### EXERCISE DIRECTIONS
Reproduce the complete set of records exactly. No picture is to appear in the copy.

### TASK INPUT
# # # # # # #

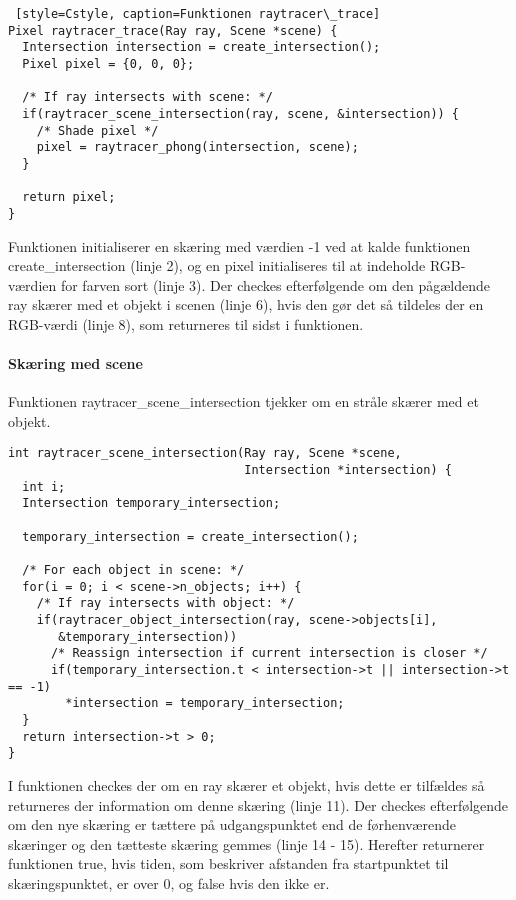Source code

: \begin{lstlisting} [style=Cstyle, caption=Funktionen raytracer\_trace]
Pixel raytracer_trace(Ray ray, Scene *scene) {
  Intersection intersection = create_intersection();
  Pixel pixel = {0, 0, 0};
  
  /* If ray intersects with scene: */
  if(raytracer_scene_intersection(ray, scene, &intersection)) {
    /* Shade pixel */
    pixel = raytracer_phong(intersection, scene);
  }
  
  return pixel;
}
\end{lstlisting}
Funktionen initialiserer en skæring med værdien -1 ved at kalde funktionen create\_intersection (linje 2), og en pixel initialiseres til at indeholde RGB-værdien for farven sort (linje 3). Der checkes efterfølgende om den pågældende ray skærer med et objekt i scenen (linje 6), hvis den gør det så tildeles der en RGB-værdi (linje 8), som returneres til sidst i funktionen. 

\paragraph{Skæring med scene}

Funktionen raytracer\_scene\_intersection tjekker om en stråle skærer med et objekt.

\begin{lstlisting}[style=Cstyle, caption=Funktionen raytracer\_scene\_intersection]
int raytracer_scene_intersection(Ray ray, Scene *scene, 
                                 Intersection *intersection) {
  int i;
  Intersection temporary_intersection;

  temporary_intersection = create_intersection();

  /* For each object in scene: */
  for(i = 0; i < scene->n_objects; i++) {
    /* If ray intersects with object: */
    if(raytracer_object_intersection(ray, scene->objects[i], 
       &temporary_intersection))
      /* Reassign intersection if current intersection is closer */
      if(temporary_intersection.t < intersection->t || intersection->t == -1)
        *intersection = temporary_intersection;
  }
  return intersection->t > 0;
}
\end{lstlisting}

I funktionen checkes der om en ray skærer et objekt, hvis dette er tilfældes så returneres der information om denne skæring (linje 11). Der checkes efterfølgende om den nye skæring er tættere på udgangspunktet end de førhenværende skæringer og den tætteste skæring gemmes (linje 14 - 15). Herefter returnerer funktionen true, hvis tiden, som beskriver afstanden fra startpunktet  til skæringspunktet, er over 0, og false hvis den ikke er.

# # # # # # #

### TASK ANSWER
Source code

: \begin{lstlisting} [style=Cstyle, caption=Funktionen raytracer\_trace]
Pixel raytracer_trace(Ray ray, Scene *scene) {
  Intersection intersection = create_intersection();
  Pixel pixel = {0, 0, 0};
  
  /* If ray intersects with scene: */
  if(raytracer_scene_intersection(ray, scene, &intersection)) {
    /* Shade pixel */
    pixel = raytracer_phong(intersection, scene);
  }
  
  return pixel;
}
\end{lstlisting}
Funktionen initialiserer en skæring med værdien -1 ved at kalde funktionen create\_intersection (linje 2), og en pixel initialiseres til at indeholde RGB-værdien for farven sort (linje 3). Der checkes efterfølgende om den pågældende ray skærer med et objekt i scenen (linje 6), hvis den gør det så tildeles der en RGB-værdi (linje 8), som returneres til sidst i funktionen. 

\paragraph{Skæring med scene}

Funktionen raytracer\_scene\_intersection tjekker om en stråle skærer med et objekt.

\begin{lstlisting}[style=Cstyle, caption=Funktionen raytracer\_scene\_intersection]
int raytracer_scene_intersection(Ray ray, Scene *scene, 
                                 Intersection *intersection) {
  int i;
  Intersection temporary_intersection;

  temporary_intersection = create_intersection();

  /* For each object in scene: */
  for(i = 0; i < scene->n_objects; i++) {
    /* If ray intersects with object: */
    if(raytracer_object_intersection(ray, scene->objects[i], 
       &temporary_intersection))
      /* Reassign intersection if current intersection is closer */
      if(temporary_intersection.t < intersection->t || intersection->t == -1)
        *intersection = temporary_intersection;
  }
  return intersection->t > 0;
}
\end{lstlisting}

I funktionen checkes der om en ray skærer et objekt, hvis dette er tilfældes så returneres der information om denne skæring (linje 11). Der checkes efterfølgende om den nye skæring er tættere på udgangspunktet end de førhenværende skæringer og den tætteste skæring gemmes (linje 14 - 15). Herefter returnerer funktionen true, hvis tiden, som beskriver afstanden fra startpunktet  til skæringspunktet, er over 0, og false hvis den ikke er.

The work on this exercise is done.